I’m trying to figure out what I want to get tattooed first, because I can’t have visible tattoos for another year or so. I’ve been really trying to figure out what I want and where and I was told that I’m over-thinking it, and I should just pick something. I mean it’s not like I’ll be stuck with it forever, right?! (wait, no, that’s what happens.)
people are weird.
natasha said,
August 9, 2007 @ 11:24 pm
i seriously wish i had documented all of the really bad stuff i have seen. i did do that with piercings, the really gnarly ones to show people what happens when you get pierced at a discount cd shop. you would be stunned how often stuff is misspelled . a dude i went to college with got this stupid tattoo that was supposed to say something about society…it actually said saity. um. and he saw the stencil first.

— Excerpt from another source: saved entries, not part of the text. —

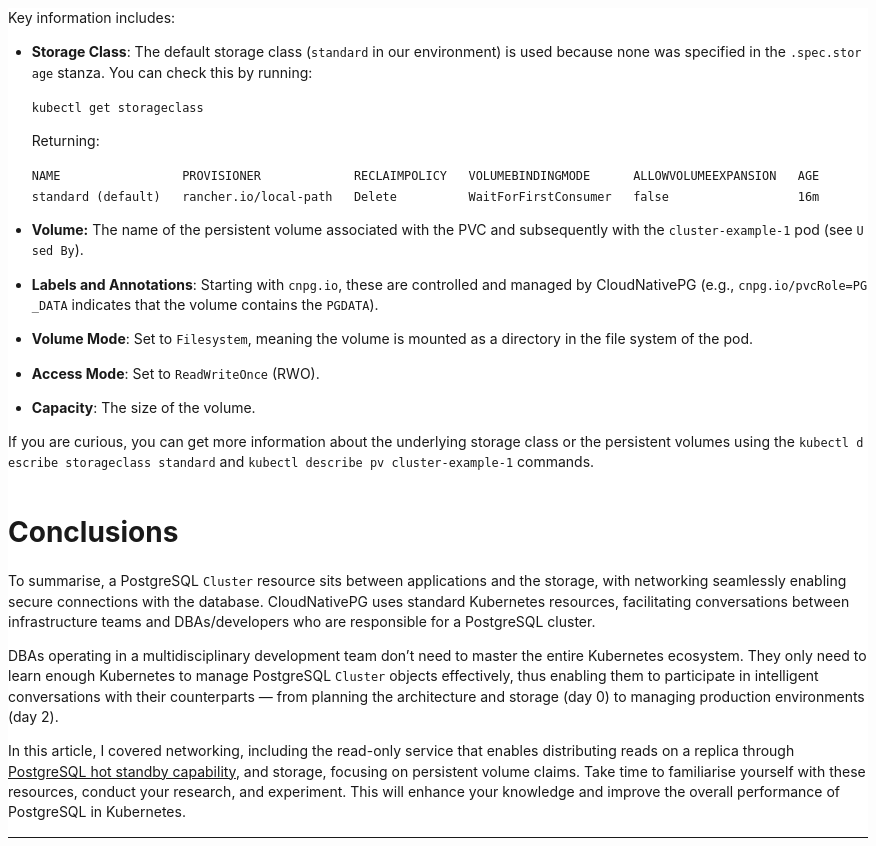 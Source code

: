 Key information includes:

- **Storage Class**: The default storage class (`standard` in our environment)
  is used because none was specified in the `.spec.storage` stanza. You can
  check this by running:

    ```sh
    kubectl get storageclass
    ```

    Returning:

    ```console
    NAME                 PROVISIONER             RECLAIMPOLICY   VOLUMEBINDINGMODE      ALLOWVOLUMEEXPANSION   AGE
    standard (default)   rancher.io/local-path   Delete          WaitForFirstConsumer   false                  16m
    ```

- **Volume:** The name of the persistent volume associated with the PVC and
  subsequently with the `cluster-example-1` pod (see `Used By`).

- **Labels and Annotations**: Starting with `cnpg.io`, these are controlled and
  managed by CloudNativePG (e.g., `cnpg.io/pvcRole=PG_DATA` indicates that the
  volume contains the `PGDATA`).

- **Volume Mode**: Set to `Filesystem`, meaning the volume is mounted as a
  directory in the file system of the pod.

- **Access Mode**: Set to `ReadWriteOnce` (RWO).

- **Capacity**: The size of the volume.

If you are curious, you can get more information about the underlying storage
class or the persistent volumes using the `kubectl describe storageclass standard`
and `kubectl describe pv cluster-example-1` commands.

# Conclusions

To summarise, a PostgreSQL `Cluster` resource sits between applications and the
storage, with networking seamlessly enabling secure connections with the
database. CloudNativePG uses standard Kubernetes resources, facilitating
conversations between infrastructure teams and DBAs/developers who are
responsible for a PostgreSQL cluster.

DBAs operating in a multidisciplinary development team don’t need to master the
entire Kubernetes ecosystem.  They only need to learn enough Kubernetes to
manage PostgreSQL `Cluster` objects effectively, thus enabling them to
participate in intelligent conversations with their counterparts — from
planning the architecture and storage (day 0) to managing production
environments (day 2).

In this article, I covered networking, including the read-only service that
enables distributing reads on a replica through
[PostgreSQL hot standby capability](https://www.postgresql.org/docs/current/hot-standby.html),
and storage, focusing on persistent volume claims. Take time to familiarise
yourself with these resources, conduct your research, and experiment. This will
enhance your knowledge and improve the overall performance of PostgreSQL in
Kubernetes.

---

i didn’t get tattooed until i was in my 20’s and the things i got are things i really wish i didn’t have. it is important to be really sure about what you what and what it means to you and the person doing it, someone who really is open to what YOU want and you are comfortable telling what you don’t like about something so you can make changes. otherwise…not good. but yeah, people get stuff like their boyfriend’s name on their….NECK. and when i would tell them it was a bad idea cause they are 18 and the one i have from someone i dated for many horrible years is the stupidest thing i have, they get pissed. and then, i realized that they deserve it.
people are weird. but more than that, stupid. really really stupid.